Madin’s man

Alan Clawley gives a remarkable insight into the building of Paradise Circus.

John Ericsson and John Madin, September 2006.

John Ericsson and John Madin, September 2006.

Although John Madin is credited with designing the Central Library, no-one can imagine that he did it all by himself. The impression that the head of major architectural practices did all the work was created because every drawing that left the office was signed by the principal architect while the members of the team who worked on the design were only named in professional publications.

Madin set up a team of four architects and an artist designer, with John Ericsson as its leader and job architect. Ericsson recently sent me his memoir on which I have drawn for this article. It was a happy arrangement, recalls Ericsson, that the commissioned Civil Engineers, Ove Arup and Partners and the mechanical and electrical engineers Gregory and Partners also worked in the same building as the Madin Design Group which enabled frequent discussion to co-ordinate all elements of the building.

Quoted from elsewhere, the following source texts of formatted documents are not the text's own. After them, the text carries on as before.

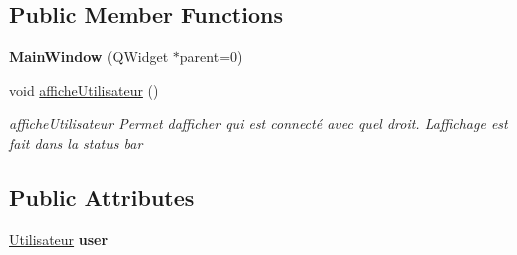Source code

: \subsection*{Public Member Functions}
\begin{DoxyCompactItemize}
\item 
\mbox{\label{class_main_window_a8b244be8b7b7db1b08de2a2acb9409db}} 
{\bfseries Main\+Window} (Q\+Widget $\ast$parent=0)
\item 
\mbox{\label{class_main_window_ac600bafb6e03043944197a8eb6cf3cdb}} 
void \mbox{\hyperlink{class_main_window_ac600bafb6e03043944197a8eb6cf3cdb}{affiche\+Utilisateur}} ()
\begin{DoxyCompactList}\small\item\em affiche\+Utilisateur Permet d\textquotesingle{}afficher qui est connecté avec quel droit. L\textquotesingle{}affichage est fait dans la status bar \end{DoxyCompactList}\end{DoxyCompactItemize}
\subsection*{Public Attributes}
\begin{DoxyCompactItemize}
\item 
\mbox{\label{class_main_window_a6d37265ebccf5d8891e033be9348133e}} 
\mbox{\hyperlink{class_utilisateur}{Utilisateur}} {\bfseries user}
\end{DoxyCompactItemize}
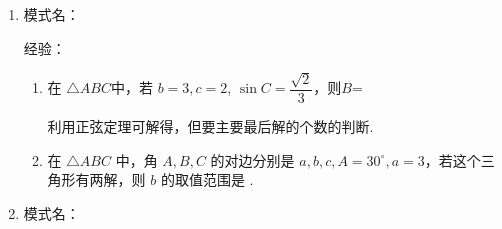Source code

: \begin{enumerate}
    经验：
    \begin{enumerate}     
        \item 将函数$y = sinx$的图像上的所有点向左平移$\dfrac{\pi}{3}$个长度，再把图像上各点的横坐标变为原来的2倍，则最后得到的图像对应的函数解析式为
        \begin{jieda}
            平移后函数解析式为$y = sin(x + \dfrac{\pi}{3})$，伸缩变换后函数解析式为$y = sin(\dfrac{x}{2}+\dfrac{\pi}{3})$.
        \end{jieda}
    
    \item 为了得到函数$y=\sin(3x+\frac{\pi}{6})$的图像, 只需把函数$y=\sin3x$的图像\dotfill()
    \xx
    {向左平移$\frac{\pi}{6}$}
    {向左平移$\frac{\pi}{18}$}
    {向右平移$\frac{\pi}{6}$}
    {向右平移$\frac{\pi}{18}$}
    \end{enumerate}

    \item 
    模式名：

    经验：
    \begin{enumerate}
        \item 在 $\triangle{ABC}$中，若 $b=3, c=2$, $\sin C=\dfrac{\sqrt{2}}{3}$，则$B$=
        \begin{jieda}
            利用正弦定理可解得，但要主要最后解的个数的判断.
        \end{jieda}
        \item 在 $\triangle A B C$ 中，角 $A, B,C$ 的对边分别是 $a, b, c, A=30^{\circ}, a=3$，若这个三角形有两解，则 $b$ 的取值范围是 .
    \end{enumerate}
    \item 
    模式名：


\end{enumerate}
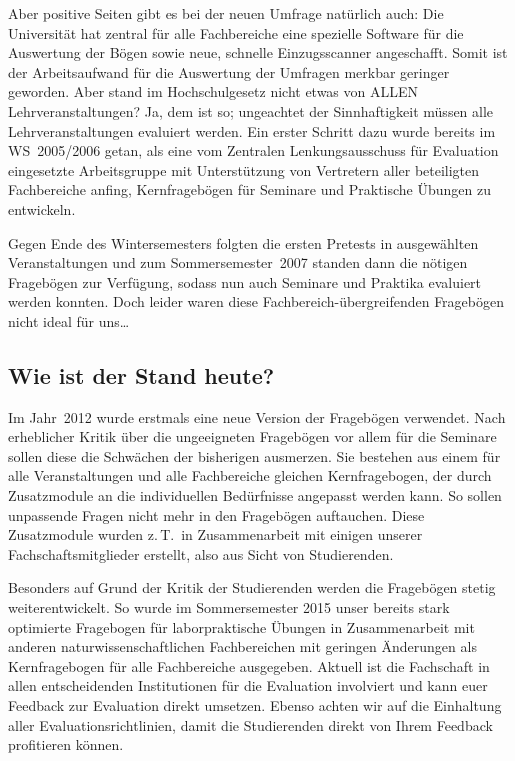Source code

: \begin{multicols}{2}
Aber positive Seiten gibt es bei der neuen Umfrage natürlich auch: Die Universität hat zentral für alle Fachbereiche eine spezielle Software für die Auswertung der Bögen sowie neue, schnelle Einzugsscanner angeschafft. Somit ist der Arbeitsaufwand für die Auswertung der Umfragen merkbar geringer geworden. Aber stand im Hochschulgesetz nicht etwas von ALLEN Lehrveranstaltungen? Ja, dem ist so; ungeachtet der Sinnhaftigkeit müssen alle Lehrveranstaltungen evaluiert werden. Ein erster Schritt dazu wurde bereits im WS~2005/2006 getan, als eine vom Zentralen Lenkungsausschuss für Evaluation eingesetzte Arbeitsgruppe mit Unterstützung von Vertretern aller beteiligten Fachbereiche anfing, Kernfragebögen für Seminare und Praktische Übungen zu entwickeln.

Gegen Ende des Wintersemesters folgten die ersten Pretests in ausgewählten Veranstaltungen und zum Sommersemester~2007 standen dann die nötigen Fragebögen zur Verfügung, sodass nun auch Seminare und Praktika evaluiert werden konnten. Doch leider waren diese Fachbereich-übergreifenden Fragebögen nicht ideal für uns\dots

\vspace{-1.1em}
\subsection*{Wie ist der Stand heute?}
\vspace{-0.9em}
Im Jahr~2012 wurde erstmals eine neue Version der Fragebögen verwendet. Nach erheblicher Kritik über die ungeeigneten Fragebögen vor allem für die Seminare sollen diese die Schwächen der bisherigen ausmerzen. Sie bestehen aus einem für alle Veranstaltungen und alle Fachbereiche gleichen Kernfragebogen, der durch Zusatzmodule an die individuellen Bedürfnisse angepasst werden kann. So sollen unpassende Fragen nicht mehr in den Fragebögen auftauchen. Diese Zusatzmodule wurden z.\,T.\ in Zusammenarbeit mit einigen unserer Fachschaftsmitglieder erstellt, also aus Sicht von Studierenden.

Besonders auf Grund der Kritik der Studierenden werden die Fragebögen stetig weiterentwickelt. So wurde im Sommersemester 2015 unser bereits stark optimierte Fragebogen für laborpraktische Übungen in Zusammenarbeit mit anderen naturwissenschaftlichen Fachbereichen mit geringen Änderungen als Kernfragebogen für alle Fachbereiche ausgegeben. Aktuell ist die Fachschaft in allen entscheidenden Institutionen für die Evaluation involviert und kann euer Feedback zur Evaluation direkt umsetzen. Ebenso achten wir auf die Einhaltung aller Evaluationsrichtlinien, damit die Studierenden direkt von Ihrem Feedback profitieren können.


\end{multicols}
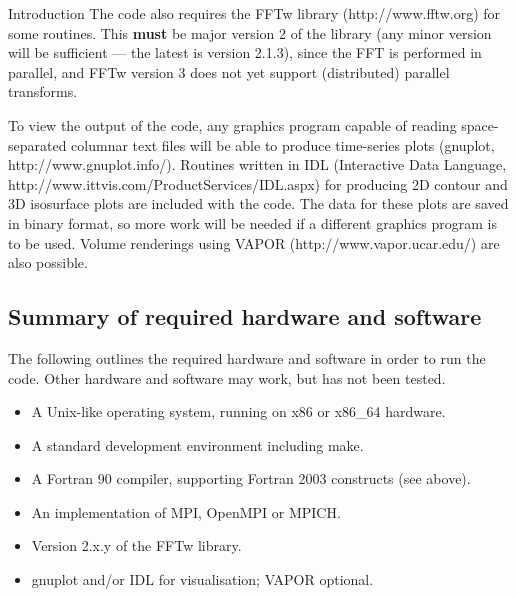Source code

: \begin{chapter}{\label{cha:introduction}Introduction}
  The code also requires the FFTw library (http://www.fftw.org) for some
  routines.  This \textbf{must} be major version 2 of the library (any minor
  version will be sufficient --- the latest is version 2.1.3), since the FFT is
  performed in parallel, and FFTw version 3 does not yet support (distributed)
  parallel transforms.

  To view the output of the code, any graphics program capable of reading
  space-separated columnar text files will be able to produce time-series plots
  (\eg gnuplot, http://www.gnuplot.info/).  Routines written in IDL
  (Interactive Data Language, http://www.ittvis.com/ProductServices/IDL.aspx)
  for producing 2D contour and 3D isosurface plots are included with the code.
  The data for these plots are saved in binary format, so more work will be
  needed if a different graphics program is to be used.  Volume renderings
  using VAPOR (http://www.vapor.ucar.edu/) are also possible.

  \subsection{Summary of required hardware and software}
  The following outlines the required hardware and software in order to run the
  code.  Other hardware and software may work, but has not been tested.
  \begin{itemize}
    \item A Unix-like operating system, running on x86 or x86\_64 hardware.
    \item A standard development environment including make.
    \item A Fortran 90 compiler, supporting Fortran 2003 constructs (see
      above).
    \item An implementation of MPI, \eg OpenMPI or MPICH.
    \item Version 2.x.y of the FFTw library.
    \item gnuplot and/or IDL for visualisation; VAPOR optional.
  \end{itemize}


\end{chapter}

Ericsson notes that the council was finally compelled into action by the City Engineer’s plans to deal with traffic congestion in this corner of the city. But the inner ring road was in his opinion not conceived as a traffic solution in the first place but as a way to tidy up the development surrounding the City Centre and to provide new valuable frontages. The alterations were suggested at the time of the horse and carriage and ultimately did nothing to deal with traffic in the area of Chamberlain Place, Paradise Street, and the Civic Centre.

The plan for Paradise Circus was to include an athletic institute, a drama centre, a bus interchange, a councillors’ car park, a lecture theatre, a pub, restaurants, offices for the City Transport Department and an information office as well as the new library. The Birmingham and Midland Institute declined being part of the brief, but the School of Music, an essential adjunct of the City of Birmingham Symphony Orchestra was retained as part of the brief and included a small Concert Hall.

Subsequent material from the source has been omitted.